Saved entries
-- Opening Marker --
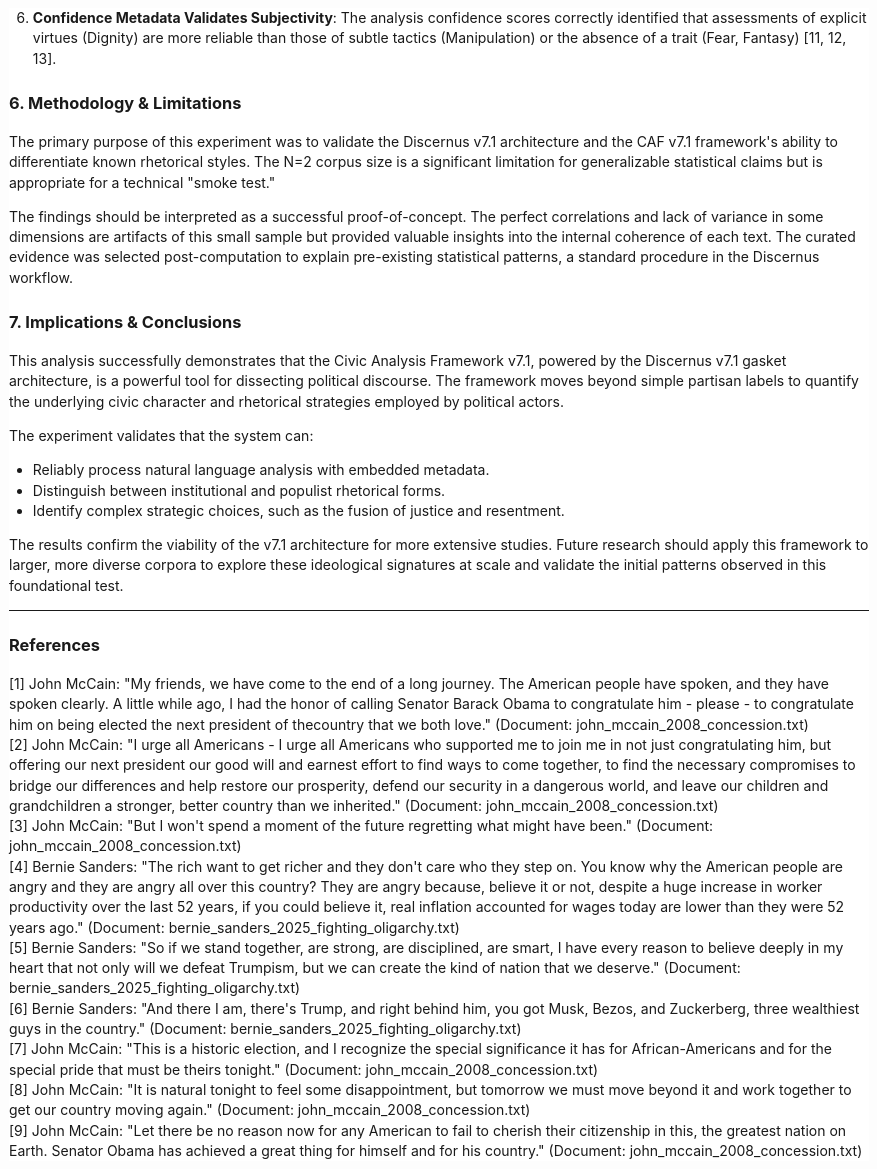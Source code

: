 6.  **Confidence Metadata Validates Subjectivity**: The analysis confidence scores correctly identified that assessments of explicit virtues (Dignity) are more reliable than those of subtle tactics (Manipulation) or the absence of a trait (Fear, Fantasy) [11, 12, 13].

### **6. Methodology & Limitations**

The primary purpose of this experiment was to validate the Discernus v7.1 architecture and the CAF v7.1 framework's ability to differentiate known rhetorical styles. The N=2 corpus size is a significant limitation for generalizable statistical claims but is appropriate for a technical "smoke test."

The findings should be interpreted as a successful proof-of-concept. The perfect correlations and lack of variance in some dimensions are artifacts of this small sample but provided valuable insights into the internal coherence of each text. The curated evidence was selected post-computation to explain pre-existing statistical patterns, a standard procedure in the Discernus workflow.

### **7. Implications & Conclusions**

This analysis successfully demonstrates that the Civic Analysis Framework v7.1, powered by the Discernus v7.1 gasket architecture, is a powerful tool for dissecting political discourse. The framework moves beyond simple partisan labels to quantify the underlying civic character and rhetorical strategies employed by political actors.

The experiment validates that the system can:
*   Reliably process natural language analysis with embedded metadata.
*   Distinguish between institutional and populist rhetorical forms.
*   Identify complex strategic choices, such as the fusion of justice and resentment.

The results confirm the viability of the v7.1 architecture for more extensive studies. Future research should apply this framework to larger, more diverse corpora to explore these ideological signatures at scale and validate the initial patterns observed in this foundational test.

---
### **References**

[1] John McCain: "My friends, we have come to the end of a long journey. The American people have spoken, and they have spoken clearly. A little while ago, I had the honor of calling Senator Barack Obama to congratulate him - please - to congratulate him on being elected the next president of thecountry that we both love." (Document: john_mccain_2008_concession.txt)  
[2] John McCain: "I urge all Americans - I urge all Americans who supported me to join me in not just congratulating him, but offering our next president our good will and earnest effort to find ways to come together, to find the necessary compromises to bridge our differences and help restore our prosperity, defend our security in a dangerous world, and leave our children and grandchildren a stronger, better country than we inherited." (Document: john_mccain_2008_concession.txt)  
[3] John McCain: "But I won't spend a moment of the future regretting what might have been." (Document: john_mccain_2008_concession.txt)  
[4] Bernie Sanders: "The rich want to get richer and they don't care who they step on. You know why the American people are angry and they are angry all over this country? They are angry because, believe it or not, despite a huge increase in worker productivity over the last 52 years, if you could believe it, real inflation accounted for wages today are lower than they were 52 years ago." (Document: bernie_sanders_2025_fighting_oligarchy.txt)  
[5] Bernie Sanders: "So if we stand together, are strong, are disciplined, are smart, I have every reason to believe deeply in my heart that not only will we defeat Trumpism, but we can create the kind of nation that we deserve." (Document: bernie_sanders_2025_fighting_oligarchy.txt)  
[6] Bernie Sanders: "And there I am, there's Trump, and right behind him, you got Musk, Bezos, and Zuckerberg, three wealthiest guys in the country." (Document: bernie_sanders_2025_fighting_oligarchy.txt)  
[7] John McCain: "This is a historic election, and I recognize the special significance it has for African-Americans and for the special pride that must be theirs tonight." (Document: john_mccain_2008_concession.txt)  
[8] John McCain: "It is natural tonight to feel some disappointment, but tomorrow we must move beyond it and work together to get our country moving again." (Document: john_mccain_2008_concession.txt)  
[9] John McCain: "Let there be no reason now for any American to fail to cherish their citizenship in this, the greatest nation on Earth. Senator Obama has achieved a great thing for himself and for his country." (Document: john_mccain_2008_concession.txt)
-- Closing Marker --
● **Directions**:
Using the data above, count the lines that include "natural" and write the number alone.

● **Exercise output**:
2